Autonomy at the Edge: Ultra-Low Power Hardware Design for Intelligent Micro-robotics
Arijit Raychowdhury
Professor, Electrical and Computer Engineering, Georgia Institute of Technology
As we make extraordinary progress towards “ubiquitous intelligence”, AI and machine learning are progressively moving from the cloud to the edge devices. This is enabled by hardware-constrained ultra-low-power (μW to mW) circuit and system designs. In this talk, I will discuss the promise and outlook for such small-system AI, and elaborate on some of our recent work on enabling autonomy in sensor nodes and robotics.

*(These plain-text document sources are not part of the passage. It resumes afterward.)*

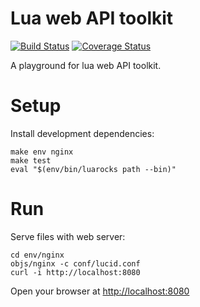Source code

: # Lua web API toolkit

[![Build Status](https://travis-ci.org/akornatskyy/lucid.svg?branch=master)](https://travis-ci.org/akornatskyy/lucid)
[![Coverage Status](https://coveralls.io/repos/akornatskyy/lucid/badge.svg?branch=master&service=github)](https://coveralls.io/github/akornatskyy/lucid?branch=master)

A playground for lua web API toolkit.

# Setup

Install development dependencies:

    make env nginx
    make test
    eval "$(env/bin/luarocks path --bin)"

# Run

Serve files with web server:

    cd env/nginx
    objs/nginx -c conf/lucid.conf
    curl -i http://localhost:8080

Open your browser at [http://localhost:8080](http://localhost:8080)

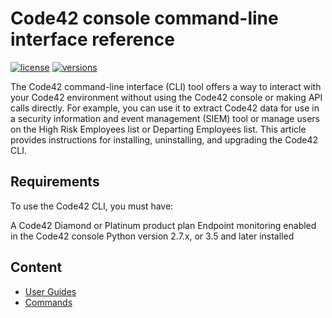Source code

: # Code42 console command-line interface reference

[![license](https://img.shields.io/pypi/l/py42.svg)](https://pypi.org/project/py42/)
[![versions](https://img.shields.io/pypi/pyversions/py42.svg)](https://pypi.org/project/py42/)

The Code42 command-line interface (CLI) tool offers a way to interact with your Code42 environment without using the 
Code42 console or making API calls directly. For example, you can use it to extract Code42 data for use in a security 
information and event management (SIEM) tool or manage users on the High Risk Employees list or Departing Employees 
list. This article provides instructions for installing, uninstalling, and upgrading the Code42 CLI. 

## Requirements
To use the Code42 CLI, you must have:

A Code42 Diamond or Platinum product plan 
Endpoint monitoring enabled in the Code42 console 
Python version 2.7.x, or 3.5 and later installed


## Content

* [User Guides](guides.md)
* [Commands](commands.md)
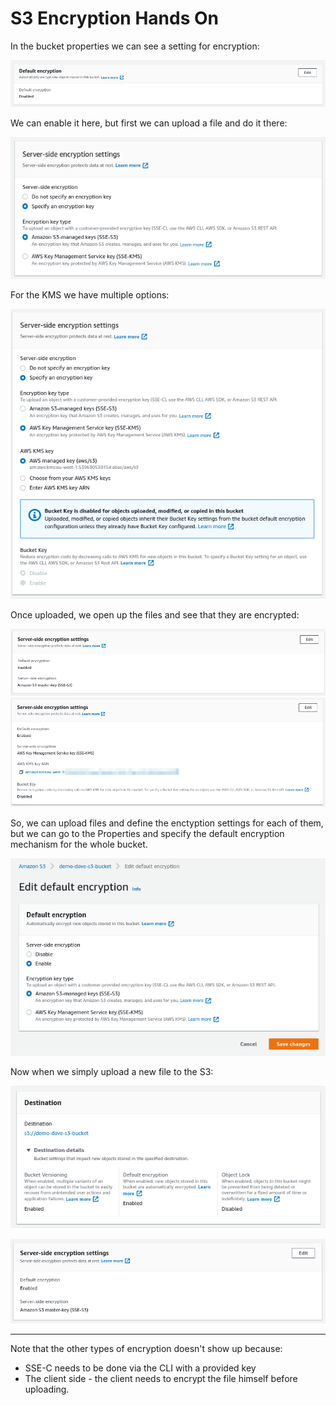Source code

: # S3 Encryption Hands On

In the bucket properties we can see a setting for encryption:

![](img/2022-02-10-06-59-03.png)

We can enable it here, but first we can upload a file and do it there:

![](img/2022-02-10-07-00-25.png)

For the KMS we have multiple options:

![](img/2022-02-10-07-01-34.png)

Once uploaded, we open up the files and see that they are encrypted:

![](img/2022-02-10-07-02-51.png)
![](img/2022-02-10-07-03-14.png)

So, we can upload files and define the enctyption settings for each of them, but we can go to the Properties and specify the default encryption mechanism for the whole bucket.

![](img/2022-02-10-07-04-48.png)

Now when we simply upload a new file to the S3:

![](img/2022-02-10-07-05-47.png)

![](img/2022-02-10-07-06-05.png)

---

Note that the other types of encryption doesn't show up because:
- SSE-C needs to be done via the CLI with a provided key
- The client side - the client needs to encrypt the file himself before uploading.

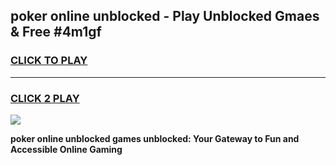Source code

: 
## poker online unblocked - Play Unblocked Gmaes & Free #4m1gf
<h3>
<a href="https://news.freeplayer.one?title=poker_online_unblocked&ref=24F">CLICK TO PLAY</a></h3>
<hr>

<h3>
<a href="https://news.freeplayer.one?title=poker_online_unblocked&ref=24F">CLICK 2 PLAY</a>
  
</h3>

<a href="https://news.freeplayer.one?title=poker_online_unblocked&ref=24F/"><img src="https://clearcache.store/games.png"></a>


**poker online unblocked games unblocked: Your Gateway to Fun and Accessible Online Gaming**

Real-time Motion Planning for the Masses
Dan Sorin
Addy Professor of Electrical and Computer Engineering and of Computer Science, Duke University
For decades, we’ve been led to expect wide deployment of robots, yet robots are still mostly limited to fenced-in industrial workcells and vacuum cleaners. The limiter until recently has been a combination of insufficient computer vision, which is no longer a major problem, and an inability to motion plan in real-time. At Realtime Robotics, a startup that spun out of research at Duke University, we have developed the Realtime Controller, which can perform real-time motion planning for as many as four robots at a time. In this talk, I will present the problem of motion planning, why it is hard to perform quickly, and how we achieved real-time performance with co-designed special-purpose hardware and software. I will also discuss the interesting problems that have arisen along the way.